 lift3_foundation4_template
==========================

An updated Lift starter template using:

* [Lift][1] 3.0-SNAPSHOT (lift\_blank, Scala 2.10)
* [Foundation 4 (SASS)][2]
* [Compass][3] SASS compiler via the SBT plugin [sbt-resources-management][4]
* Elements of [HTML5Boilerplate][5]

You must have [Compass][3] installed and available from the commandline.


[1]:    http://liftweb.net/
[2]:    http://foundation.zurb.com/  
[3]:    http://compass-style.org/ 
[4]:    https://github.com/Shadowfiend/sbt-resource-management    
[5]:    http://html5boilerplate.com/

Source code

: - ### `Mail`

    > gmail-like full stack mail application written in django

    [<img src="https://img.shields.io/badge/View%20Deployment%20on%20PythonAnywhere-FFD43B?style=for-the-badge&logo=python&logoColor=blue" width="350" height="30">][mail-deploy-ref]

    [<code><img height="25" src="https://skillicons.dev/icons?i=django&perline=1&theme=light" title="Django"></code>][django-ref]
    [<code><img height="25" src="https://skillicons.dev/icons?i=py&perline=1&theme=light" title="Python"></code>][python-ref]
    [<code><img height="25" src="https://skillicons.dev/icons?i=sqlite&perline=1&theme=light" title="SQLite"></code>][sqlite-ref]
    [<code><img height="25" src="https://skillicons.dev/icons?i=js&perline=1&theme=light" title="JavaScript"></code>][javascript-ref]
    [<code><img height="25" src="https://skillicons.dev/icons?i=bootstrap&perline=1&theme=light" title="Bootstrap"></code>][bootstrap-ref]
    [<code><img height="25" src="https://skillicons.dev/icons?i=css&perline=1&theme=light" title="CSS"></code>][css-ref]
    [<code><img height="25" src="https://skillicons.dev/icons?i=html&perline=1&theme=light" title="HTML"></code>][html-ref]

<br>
---
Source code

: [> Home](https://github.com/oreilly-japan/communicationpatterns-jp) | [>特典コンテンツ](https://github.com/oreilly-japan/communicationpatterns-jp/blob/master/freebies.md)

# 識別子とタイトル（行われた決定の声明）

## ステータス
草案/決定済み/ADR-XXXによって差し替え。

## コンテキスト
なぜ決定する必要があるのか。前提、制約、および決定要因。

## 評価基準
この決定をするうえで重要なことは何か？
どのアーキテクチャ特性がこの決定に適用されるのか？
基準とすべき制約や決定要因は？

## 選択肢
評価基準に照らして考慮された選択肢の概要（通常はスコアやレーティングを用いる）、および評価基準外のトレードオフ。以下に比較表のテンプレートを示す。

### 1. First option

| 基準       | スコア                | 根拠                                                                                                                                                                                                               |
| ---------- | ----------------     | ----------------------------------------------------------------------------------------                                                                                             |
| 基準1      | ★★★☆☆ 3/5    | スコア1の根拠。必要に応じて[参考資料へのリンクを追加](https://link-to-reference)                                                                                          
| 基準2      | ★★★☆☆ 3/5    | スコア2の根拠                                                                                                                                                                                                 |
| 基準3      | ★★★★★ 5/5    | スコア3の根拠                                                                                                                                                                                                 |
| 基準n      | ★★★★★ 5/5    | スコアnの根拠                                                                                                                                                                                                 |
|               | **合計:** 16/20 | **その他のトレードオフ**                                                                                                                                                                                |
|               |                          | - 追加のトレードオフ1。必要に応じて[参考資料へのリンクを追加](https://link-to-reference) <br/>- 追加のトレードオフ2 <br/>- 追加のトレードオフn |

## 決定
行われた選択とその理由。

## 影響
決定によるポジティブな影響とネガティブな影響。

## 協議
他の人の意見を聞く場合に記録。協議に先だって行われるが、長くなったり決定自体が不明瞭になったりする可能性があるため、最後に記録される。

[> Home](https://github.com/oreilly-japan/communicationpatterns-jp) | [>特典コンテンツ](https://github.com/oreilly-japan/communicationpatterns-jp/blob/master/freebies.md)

◆ **Try it**
Lines of the data that include the string "reference" are to be counted; report the total by itself.

◆ **Output of the exercise**
2